(Supplied material)
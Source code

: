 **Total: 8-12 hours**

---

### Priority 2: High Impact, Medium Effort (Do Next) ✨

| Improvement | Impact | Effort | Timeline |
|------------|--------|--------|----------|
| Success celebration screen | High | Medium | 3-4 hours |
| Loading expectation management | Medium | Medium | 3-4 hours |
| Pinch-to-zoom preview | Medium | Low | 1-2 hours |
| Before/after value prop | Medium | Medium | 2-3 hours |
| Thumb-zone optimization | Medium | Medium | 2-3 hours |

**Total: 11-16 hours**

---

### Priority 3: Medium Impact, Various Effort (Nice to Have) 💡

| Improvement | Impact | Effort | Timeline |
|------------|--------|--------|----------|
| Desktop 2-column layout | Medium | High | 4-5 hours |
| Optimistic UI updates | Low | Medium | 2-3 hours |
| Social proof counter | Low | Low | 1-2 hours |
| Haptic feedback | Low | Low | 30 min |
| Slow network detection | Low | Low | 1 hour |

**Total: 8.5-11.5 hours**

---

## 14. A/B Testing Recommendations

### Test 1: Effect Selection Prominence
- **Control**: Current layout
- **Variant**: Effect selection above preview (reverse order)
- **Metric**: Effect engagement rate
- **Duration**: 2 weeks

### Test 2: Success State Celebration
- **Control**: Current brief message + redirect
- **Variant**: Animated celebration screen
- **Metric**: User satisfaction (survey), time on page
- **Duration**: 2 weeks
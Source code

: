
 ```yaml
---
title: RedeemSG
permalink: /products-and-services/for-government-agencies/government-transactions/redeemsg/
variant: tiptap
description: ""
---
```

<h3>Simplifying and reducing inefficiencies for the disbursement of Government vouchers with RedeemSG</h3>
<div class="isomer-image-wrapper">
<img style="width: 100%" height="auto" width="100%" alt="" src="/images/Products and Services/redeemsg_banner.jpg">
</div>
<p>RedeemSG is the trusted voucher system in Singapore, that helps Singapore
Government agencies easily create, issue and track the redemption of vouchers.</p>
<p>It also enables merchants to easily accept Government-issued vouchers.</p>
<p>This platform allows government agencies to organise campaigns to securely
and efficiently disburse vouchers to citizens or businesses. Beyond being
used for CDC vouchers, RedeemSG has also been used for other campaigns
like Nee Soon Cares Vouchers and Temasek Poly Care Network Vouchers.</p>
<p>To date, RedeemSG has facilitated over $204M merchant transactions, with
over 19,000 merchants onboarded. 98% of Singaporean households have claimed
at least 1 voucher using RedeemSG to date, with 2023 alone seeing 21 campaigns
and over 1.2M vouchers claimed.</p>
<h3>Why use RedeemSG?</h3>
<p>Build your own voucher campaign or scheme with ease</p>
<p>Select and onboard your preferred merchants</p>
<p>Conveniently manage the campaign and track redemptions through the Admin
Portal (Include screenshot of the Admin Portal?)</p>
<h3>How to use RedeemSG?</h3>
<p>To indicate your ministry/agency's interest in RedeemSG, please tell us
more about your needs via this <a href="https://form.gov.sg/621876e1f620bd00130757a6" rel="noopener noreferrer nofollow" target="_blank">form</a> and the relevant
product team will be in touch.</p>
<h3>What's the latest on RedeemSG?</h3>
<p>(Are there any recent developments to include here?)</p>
(End Supplied material)
◆ Work item:
All lines from the beginning of the entries through the line marked "Thumb-zone optimization |" are to be output exactly; nothing else belongs in the answer.

◆ Exercise response:
Source code

: **Total: 8-12 hours**

---

### Priority 2: High Impact, Medium Effort (Do Next) ✨

| Improvement | Impact | Effort | Timeline |
|------------|--------|--------|----------|
| Success celebration screen | High | Medium | 3-4 hours |
| Loading expectation management | Medium | Medium | 3-4 hours |
| Pinch-to-zoom preview | Medium | Low | 1-2 hours |
| Before/after value prop | Medium | Medium | 2-3 hours |
| Thumb-zone optimization | Medium | Medium | 2-3 hours |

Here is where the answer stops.